╭──
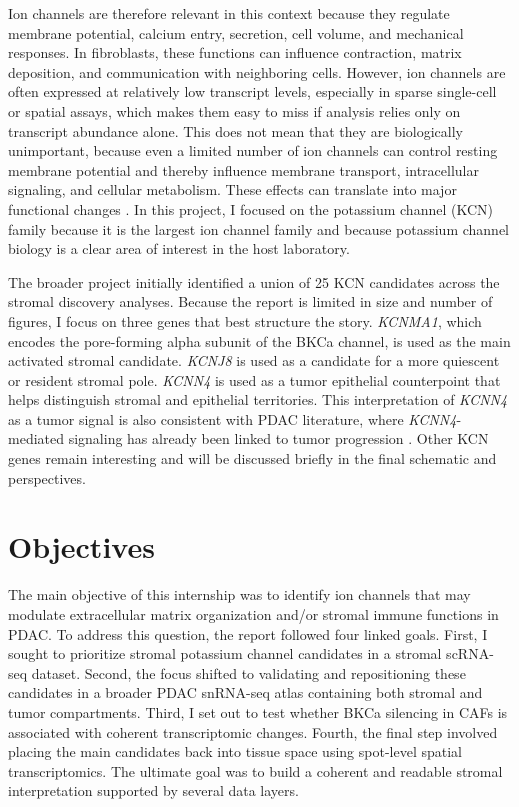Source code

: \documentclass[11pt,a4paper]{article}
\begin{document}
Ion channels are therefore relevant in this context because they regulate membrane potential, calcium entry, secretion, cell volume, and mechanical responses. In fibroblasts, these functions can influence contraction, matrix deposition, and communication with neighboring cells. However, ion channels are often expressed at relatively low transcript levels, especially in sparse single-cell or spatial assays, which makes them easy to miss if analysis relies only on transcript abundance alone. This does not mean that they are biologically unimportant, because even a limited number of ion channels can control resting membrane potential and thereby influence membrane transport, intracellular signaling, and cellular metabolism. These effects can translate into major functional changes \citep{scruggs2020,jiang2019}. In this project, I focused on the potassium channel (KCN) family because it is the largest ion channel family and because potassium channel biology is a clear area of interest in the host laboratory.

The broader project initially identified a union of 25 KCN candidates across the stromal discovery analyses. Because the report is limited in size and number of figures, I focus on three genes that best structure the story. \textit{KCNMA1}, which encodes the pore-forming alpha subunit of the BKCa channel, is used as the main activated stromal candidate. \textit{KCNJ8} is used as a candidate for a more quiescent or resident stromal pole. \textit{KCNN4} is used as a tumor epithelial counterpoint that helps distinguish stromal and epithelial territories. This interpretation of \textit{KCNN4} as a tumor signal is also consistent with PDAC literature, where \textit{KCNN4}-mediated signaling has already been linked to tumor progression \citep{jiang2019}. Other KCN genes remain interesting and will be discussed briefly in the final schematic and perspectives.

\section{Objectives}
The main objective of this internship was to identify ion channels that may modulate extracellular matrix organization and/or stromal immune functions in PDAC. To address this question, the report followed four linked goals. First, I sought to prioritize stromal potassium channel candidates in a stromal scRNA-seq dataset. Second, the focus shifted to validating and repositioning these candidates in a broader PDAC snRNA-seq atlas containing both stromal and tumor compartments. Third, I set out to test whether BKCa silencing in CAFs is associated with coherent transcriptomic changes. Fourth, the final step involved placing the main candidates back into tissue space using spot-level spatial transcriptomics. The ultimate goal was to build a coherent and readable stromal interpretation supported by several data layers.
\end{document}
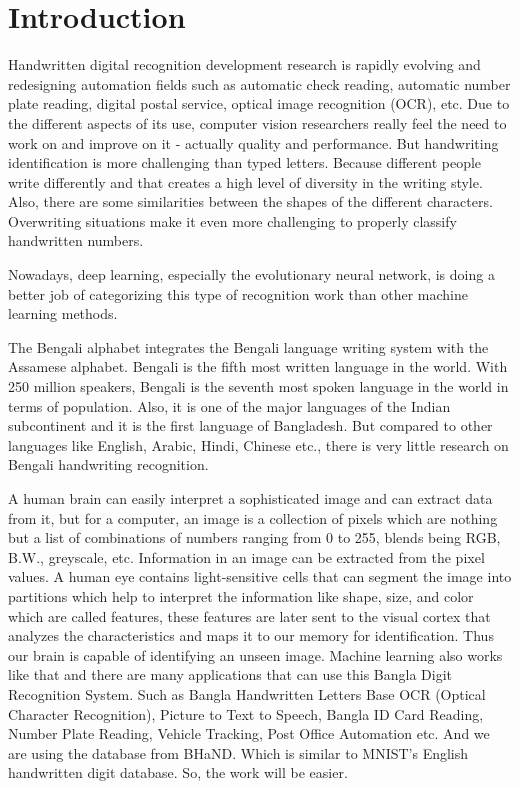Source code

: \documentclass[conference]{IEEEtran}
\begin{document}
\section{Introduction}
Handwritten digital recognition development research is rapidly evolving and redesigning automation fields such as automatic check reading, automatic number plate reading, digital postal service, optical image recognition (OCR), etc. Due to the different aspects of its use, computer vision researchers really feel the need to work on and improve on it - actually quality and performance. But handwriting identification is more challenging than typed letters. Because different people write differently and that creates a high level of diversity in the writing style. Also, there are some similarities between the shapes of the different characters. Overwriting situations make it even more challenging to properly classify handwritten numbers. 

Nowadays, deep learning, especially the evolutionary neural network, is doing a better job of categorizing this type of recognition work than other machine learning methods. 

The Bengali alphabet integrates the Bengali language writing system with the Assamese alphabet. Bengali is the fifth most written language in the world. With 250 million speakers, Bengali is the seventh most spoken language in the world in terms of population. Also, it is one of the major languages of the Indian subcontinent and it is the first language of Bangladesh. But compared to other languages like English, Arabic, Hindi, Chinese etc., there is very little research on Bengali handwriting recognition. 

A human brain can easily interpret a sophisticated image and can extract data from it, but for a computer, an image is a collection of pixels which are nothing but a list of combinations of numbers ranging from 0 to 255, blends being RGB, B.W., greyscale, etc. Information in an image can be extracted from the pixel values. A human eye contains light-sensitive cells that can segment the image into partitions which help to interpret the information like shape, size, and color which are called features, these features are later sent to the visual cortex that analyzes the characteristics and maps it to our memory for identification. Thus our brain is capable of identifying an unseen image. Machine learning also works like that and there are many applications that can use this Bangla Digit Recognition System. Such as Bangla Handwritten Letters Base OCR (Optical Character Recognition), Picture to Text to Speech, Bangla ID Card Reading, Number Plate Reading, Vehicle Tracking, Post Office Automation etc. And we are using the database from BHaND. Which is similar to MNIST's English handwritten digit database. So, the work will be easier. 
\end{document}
╰──
╭──
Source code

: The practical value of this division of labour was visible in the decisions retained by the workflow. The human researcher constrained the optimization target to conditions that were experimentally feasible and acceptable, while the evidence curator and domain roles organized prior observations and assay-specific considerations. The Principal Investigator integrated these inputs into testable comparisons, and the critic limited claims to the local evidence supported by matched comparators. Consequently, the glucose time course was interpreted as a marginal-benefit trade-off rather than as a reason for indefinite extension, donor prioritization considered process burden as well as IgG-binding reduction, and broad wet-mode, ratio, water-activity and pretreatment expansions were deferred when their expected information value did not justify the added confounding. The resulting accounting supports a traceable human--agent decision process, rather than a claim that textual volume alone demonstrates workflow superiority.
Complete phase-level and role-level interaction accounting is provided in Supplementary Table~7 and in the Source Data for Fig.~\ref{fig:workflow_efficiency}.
╰──
**Prompt**
In the records above, how many lines hold the string "section"? Respond with that number only.

**Answer to the problem**
2